(INFORMATION SUPPLIED begins)
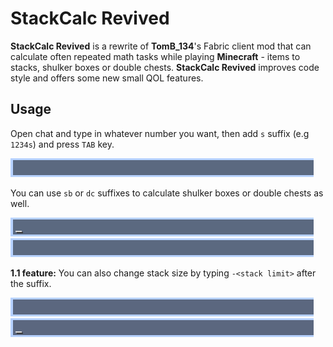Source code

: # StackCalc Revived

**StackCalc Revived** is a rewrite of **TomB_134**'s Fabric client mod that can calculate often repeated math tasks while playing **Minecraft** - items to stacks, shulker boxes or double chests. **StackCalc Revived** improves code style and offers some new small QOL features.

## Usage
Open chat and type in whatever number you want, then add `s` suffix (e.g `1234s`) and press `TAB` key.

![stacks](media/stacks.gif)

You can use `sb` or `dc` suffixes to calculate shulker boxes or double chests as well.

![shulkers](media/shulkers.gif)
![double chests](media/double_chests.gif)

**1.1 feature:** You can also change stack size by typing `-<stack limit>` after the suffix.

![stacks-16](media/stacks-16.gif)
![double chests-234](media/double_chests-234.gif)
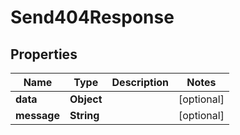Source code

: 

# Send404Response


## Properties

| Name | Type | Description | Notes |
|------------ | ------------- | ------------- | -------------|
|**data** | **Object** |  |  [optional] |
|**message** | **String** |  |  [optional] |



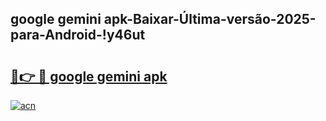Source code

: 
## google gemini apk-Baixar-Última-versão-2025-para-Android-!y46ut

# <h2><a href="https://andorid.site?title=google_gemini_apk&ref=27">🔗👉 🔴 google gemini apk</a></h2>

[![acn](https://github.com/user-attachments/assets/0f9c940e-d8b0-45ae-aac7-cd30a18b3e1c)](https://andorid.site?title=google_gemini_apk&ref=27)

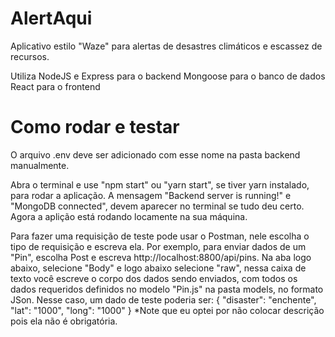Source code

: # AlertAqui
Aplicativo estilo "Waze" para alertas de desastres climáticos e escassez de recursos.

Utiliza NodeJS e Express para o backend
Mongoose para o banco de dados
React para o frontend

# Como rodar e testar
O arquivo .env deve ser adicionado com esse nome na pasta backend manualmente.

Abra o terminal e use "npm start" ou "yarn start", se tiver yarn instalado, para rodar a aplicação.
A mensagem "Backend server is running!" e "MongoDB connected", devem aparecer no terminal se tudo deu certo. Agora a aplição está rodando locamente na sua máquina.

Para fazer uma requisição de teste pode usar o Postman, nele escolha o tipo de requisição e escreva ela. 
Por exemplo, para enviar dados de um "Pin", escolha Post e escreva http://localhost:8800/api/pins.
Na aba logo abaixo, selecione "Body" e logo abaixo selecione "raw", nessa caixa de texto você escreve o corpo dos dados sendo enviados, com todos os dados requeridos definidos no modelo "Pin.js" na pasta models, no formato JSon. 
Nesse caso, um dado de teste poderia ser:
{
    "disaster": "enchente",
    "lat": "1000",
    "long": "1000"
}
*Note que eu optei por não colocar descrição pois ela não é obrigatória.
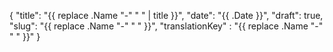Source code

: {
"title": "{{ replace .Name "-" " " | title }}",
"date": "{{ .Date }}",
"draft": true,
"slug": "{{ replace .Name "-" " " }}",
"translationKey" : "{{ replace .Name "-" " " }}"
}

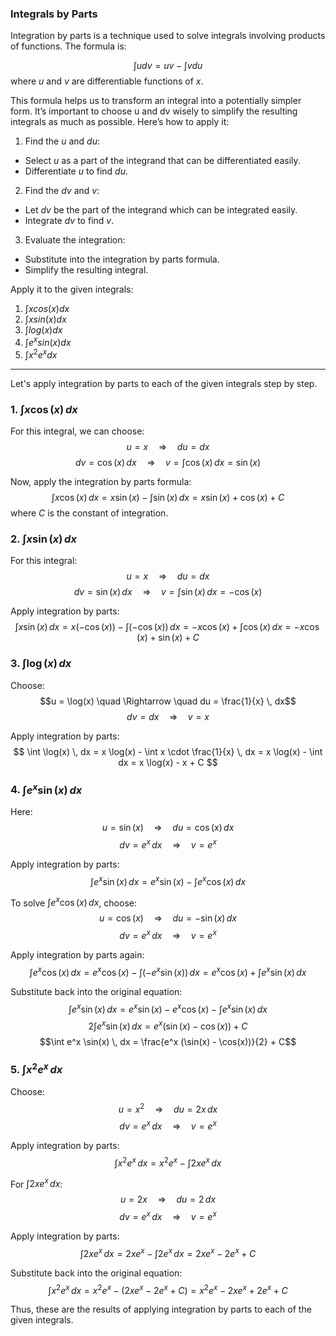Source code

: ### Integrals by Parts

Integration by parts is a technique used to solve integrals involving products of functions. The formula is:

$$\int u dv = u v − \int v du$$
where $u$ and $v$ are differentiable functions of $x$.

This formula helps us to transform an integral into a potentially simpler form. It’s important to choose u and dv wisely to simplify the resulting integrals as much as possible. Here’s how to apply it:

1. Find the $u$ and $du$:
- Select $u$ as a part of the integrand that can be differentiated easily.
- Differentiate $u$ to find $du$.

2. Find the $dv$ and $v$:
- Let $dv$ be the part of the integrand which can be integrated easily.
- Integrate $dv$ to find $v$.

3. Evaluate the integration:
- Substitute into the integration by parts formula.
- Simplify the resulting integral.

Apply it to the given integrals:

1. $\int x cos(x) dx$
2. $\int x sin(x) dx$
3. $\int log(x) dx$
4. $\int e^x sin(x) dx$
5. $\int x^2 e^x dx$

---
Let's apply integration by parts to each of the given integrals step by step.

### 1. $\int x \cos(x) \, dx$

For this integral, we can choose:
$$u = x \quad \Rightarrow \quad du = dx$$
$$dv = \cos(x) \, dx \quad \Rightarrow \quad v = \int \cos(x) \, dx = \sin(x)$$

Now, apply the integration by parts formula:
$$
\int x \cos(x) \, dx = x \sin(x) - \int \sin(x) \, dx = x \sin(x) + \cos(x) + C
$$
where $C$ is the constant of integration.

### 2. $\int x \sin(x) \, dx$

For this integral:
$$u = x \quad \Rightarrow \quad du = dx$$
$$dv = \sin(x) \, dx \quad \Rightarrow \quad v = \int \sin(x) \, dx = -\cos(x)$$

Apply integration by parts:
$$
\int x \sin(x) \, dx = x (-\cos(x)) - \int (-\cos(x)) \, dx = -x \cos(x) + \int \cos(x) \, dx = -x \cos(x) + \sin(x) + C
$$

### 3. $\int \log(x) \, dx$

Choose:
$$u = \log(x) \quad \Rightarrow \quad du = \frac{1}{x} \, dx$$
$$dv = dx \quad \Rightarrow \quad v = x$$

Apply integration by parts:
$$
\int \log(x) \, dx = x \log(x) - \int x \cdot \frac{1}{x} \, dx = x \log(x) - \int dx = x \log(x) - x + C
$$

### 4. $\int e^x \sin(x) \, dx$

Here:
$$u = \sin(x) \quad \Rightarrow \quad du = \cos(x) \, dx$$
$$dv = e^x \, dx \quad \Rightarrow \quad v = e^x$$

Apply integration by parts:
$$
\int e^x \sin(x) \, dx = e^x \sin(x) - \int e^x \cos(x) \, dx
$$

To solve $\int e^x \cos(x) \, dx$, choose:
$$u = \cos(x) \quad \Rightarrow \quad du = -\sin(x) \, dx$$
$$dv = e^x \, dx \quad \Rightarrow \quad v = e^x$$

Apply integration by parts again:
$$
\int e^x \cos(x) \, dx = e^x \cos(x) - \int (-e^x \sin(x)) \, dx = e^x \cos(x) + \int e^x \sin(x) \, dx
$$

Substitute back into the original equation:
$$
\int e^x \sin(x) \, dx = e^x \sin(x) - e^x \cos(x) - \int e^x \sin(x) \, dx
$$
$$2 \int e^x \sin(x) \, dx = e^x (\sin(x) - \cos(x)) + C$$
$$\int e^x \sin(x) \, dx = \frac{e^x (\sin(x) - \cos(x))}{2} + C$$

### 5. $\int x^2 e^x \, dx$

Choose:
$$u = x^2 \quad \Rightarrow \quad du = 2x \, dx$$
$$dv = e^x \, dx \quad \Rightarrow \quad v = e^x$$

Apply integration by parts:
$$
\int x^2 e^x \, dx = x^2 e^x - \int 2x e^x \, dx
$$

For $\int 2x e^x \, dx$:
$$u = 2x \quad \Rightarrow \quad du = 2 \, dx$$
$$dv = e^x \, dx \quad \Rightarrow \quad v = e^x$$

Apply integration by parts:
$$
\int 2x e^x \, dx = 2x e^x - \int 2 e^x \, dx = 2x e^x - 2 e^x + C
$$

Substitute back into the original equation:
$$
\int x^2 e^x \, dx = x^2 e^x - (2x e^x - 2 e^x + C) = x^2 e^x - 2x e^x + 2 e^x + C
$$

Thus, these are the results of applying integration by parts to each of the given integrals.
(INFORMATION SUPPLIED ends)
(INFORMATION SUPPLIED begins)
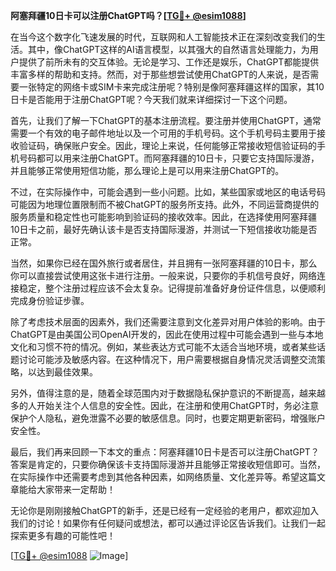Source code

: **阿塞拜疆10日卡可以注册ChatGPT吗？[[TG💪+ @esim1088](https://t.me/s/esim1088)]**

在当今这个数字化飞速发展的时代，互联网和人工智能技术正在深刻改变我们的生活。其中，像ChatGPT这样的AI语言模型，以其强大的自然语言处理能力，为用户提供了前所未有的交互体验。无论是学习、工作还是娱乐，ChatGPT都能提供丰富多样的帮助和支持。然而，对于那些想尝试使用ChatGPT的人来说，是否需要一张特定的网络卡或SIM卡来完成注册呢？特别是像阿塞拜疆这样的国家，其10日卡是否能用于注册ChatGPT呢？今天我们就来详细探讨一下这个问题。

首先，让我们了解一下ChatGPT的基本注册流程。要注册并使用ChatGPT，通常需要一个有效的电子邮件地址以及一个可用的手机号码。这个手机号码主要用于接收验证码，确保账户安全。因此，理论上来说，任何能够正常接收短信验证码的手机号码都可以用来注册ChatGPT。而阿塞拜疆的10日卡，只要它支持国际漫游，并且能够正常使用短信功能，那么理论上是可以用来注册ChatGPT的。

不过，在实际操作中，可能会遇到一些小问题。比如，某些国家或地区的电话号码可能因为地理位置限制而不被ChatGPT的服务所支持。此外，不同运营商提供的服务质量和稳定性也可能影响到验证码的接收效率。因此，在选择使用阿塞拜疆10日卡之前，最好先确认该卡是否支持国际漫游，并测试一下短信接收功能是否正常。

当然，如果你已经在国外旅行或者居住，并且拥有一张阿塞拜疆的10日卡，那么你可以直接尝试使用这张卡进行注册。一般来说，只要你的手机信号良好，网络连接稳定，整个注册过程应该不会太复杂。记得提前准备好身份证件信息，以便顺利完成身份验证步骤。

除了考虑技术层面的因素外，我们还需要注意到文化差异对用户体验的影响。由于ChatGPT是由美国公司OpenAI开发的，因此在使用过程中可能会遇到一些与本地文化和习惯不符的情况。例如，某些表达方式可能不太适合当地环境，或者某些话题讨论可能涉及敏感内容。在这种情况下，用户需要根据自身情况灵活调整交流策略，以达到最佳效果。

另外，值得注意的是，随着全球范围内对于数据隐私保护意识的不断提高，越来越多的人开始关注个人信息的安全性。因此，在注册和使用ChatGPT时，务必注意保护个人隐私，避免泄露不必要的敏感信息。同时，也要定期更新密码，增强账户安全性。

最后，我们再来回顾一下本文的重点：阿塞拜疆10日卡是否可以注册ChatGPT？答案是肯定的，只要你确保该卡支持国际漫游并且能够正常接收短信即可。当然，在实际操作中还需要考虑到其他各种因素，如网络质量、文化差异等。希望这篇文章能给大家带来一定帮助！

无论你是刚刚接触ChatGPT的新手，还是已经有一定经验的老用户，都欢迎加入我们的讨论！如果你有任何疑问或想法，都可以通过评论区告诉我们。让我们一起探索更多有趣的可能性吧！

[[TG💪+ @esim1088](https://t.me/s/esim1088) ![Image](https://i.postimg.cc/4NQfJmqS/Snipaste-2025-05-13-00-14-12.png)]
(INFORMATION SUPPLIED ends)
(INFORMATION SUPPLIED begins)
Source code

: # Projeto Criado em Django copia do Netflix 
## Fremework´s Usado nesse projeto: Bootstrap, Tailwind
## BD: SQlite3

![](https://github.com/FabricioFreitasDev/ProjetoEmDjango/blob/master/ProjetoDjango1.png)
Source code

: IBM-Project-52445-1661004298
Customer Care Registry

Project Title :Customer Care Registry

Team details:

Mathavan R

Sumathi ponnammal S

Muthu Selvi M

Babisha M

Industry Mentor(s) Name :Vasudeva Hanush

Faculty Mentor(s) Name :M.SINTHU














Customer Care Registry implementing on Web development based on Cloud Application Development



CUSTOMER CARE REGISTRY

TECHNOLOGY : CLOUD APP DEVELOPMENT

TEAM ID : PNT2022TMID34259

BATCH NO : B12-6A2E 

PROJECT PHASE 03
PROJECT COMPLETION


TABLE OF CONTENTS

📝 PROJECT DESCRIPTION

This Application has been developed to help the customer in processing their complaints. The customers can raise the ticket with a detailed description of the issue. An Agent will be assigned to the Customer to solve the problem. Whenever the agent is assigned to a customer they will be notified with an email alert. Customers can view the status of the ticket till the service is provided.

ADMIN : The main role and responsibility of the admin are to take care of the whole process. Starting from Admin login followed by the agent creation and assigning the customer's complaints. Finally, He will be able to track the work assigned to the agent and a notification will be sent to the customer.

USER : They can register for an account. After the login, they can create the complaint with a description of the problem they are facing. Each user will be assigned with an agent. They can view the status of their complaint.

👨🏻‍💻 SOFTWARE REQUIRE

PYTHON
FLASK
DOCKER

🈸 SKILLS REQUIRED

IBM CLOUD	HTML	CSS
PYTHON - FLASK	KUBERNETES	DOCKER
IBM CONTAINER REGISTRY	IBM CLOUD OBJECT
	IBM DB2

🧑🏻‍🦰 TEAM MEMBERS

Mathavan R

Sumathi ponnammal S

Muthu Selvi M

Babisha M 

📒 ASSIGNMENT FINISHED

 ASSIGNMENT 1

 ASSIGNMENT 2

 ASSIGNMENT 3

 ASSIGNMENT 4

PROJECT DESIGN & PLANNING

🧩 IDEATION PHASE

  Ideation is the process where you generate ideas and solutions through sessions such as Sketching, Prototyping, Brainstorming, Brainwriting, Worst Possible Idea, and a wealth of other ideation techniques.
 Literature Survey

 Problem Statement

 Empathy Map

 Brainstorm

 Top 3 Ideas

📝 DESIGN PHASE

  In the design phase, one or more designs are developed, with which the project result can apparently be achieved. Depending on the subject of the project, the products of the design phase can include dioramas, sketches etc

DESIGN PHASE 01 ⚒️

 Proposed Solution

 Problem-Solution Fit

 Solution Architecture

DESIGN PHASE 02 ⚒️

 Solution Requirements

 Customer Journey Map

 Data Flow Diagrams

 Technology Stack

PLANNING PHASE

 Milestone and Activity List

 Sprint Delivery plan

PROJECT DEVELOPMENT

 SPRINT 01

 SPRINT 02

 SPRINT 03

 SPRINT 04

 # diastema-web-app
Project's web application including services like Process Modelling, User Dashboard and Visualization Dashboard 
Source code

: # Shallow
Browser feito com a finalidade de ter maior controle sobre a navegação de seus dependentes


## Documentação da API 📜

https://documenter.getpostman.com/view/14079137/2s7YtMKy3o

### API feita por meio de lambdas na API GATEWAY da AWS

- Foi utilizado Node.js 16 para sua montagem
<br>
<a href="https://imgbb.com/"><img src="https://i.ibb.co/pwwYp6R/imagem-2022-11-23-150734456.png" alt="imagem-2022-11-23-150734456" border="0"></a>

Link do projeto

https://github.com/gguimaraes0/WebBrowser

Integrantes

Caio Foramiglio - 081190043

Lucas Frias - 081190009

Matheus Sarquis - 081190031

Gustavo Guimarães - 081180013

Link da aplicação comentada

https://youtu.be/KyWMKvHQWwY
(INFORMATION SUPPLIED ends)
### ASSIGNMENT
In the listing above, find the line with "Solution Architecture" and the line with "https://youtu.be/KyWMKvHQWwY"; set down exactly those two lines and every line between them, nothing more.

### EXPECTED ANSWER
 Solution Architecture

DESIGN PHASE 02 ⚒️

 Solution Requirements

 Customer Journey Map

 Data Flow Diagrams

 Technology Stack

PLANNING PHASE

 Milestone and Activity List

 Sprint Delivery plan

PROJECT DEVELOPMENT

 SPRINT 01

 SPRINT 02

 SPRINT 03

 SPRINT 04

 # diastema-web-app
Project's web application including services like Process Modelling, User Dashboard and Visualization Dashboard 
Source code

: # Shallow
Browser feito com a finalidade de ter maior controle sobre a navegação de seus dependentes


## Documentação da API 📜

https://documenter.getpostman.com/view/14079137/2s7YtMKy3o

### API feita por meio de lambdas na API GATEWAY da AWS

- Foi utilizado Node.js 16 para sua montagem
<br>
<a href="https://imgbb.com/"><img src="https://i.ibb.co/pwwYp6R/imagem-2022-11-23-150734456.png" alt="imagem-2022-11-23-150734456" border="0"></a>

Link do projeto

https://github.com/gguimaraes0/WebBrowser

Integrantes

Caio Foramiglio - 081190043

Lucas Frias - 081190009

Matheus Sarquis - 081190031

Gustavo Guimarães - 081180013

Link da aplicação comentada

https://youtu.be/KyWMKvHQWwY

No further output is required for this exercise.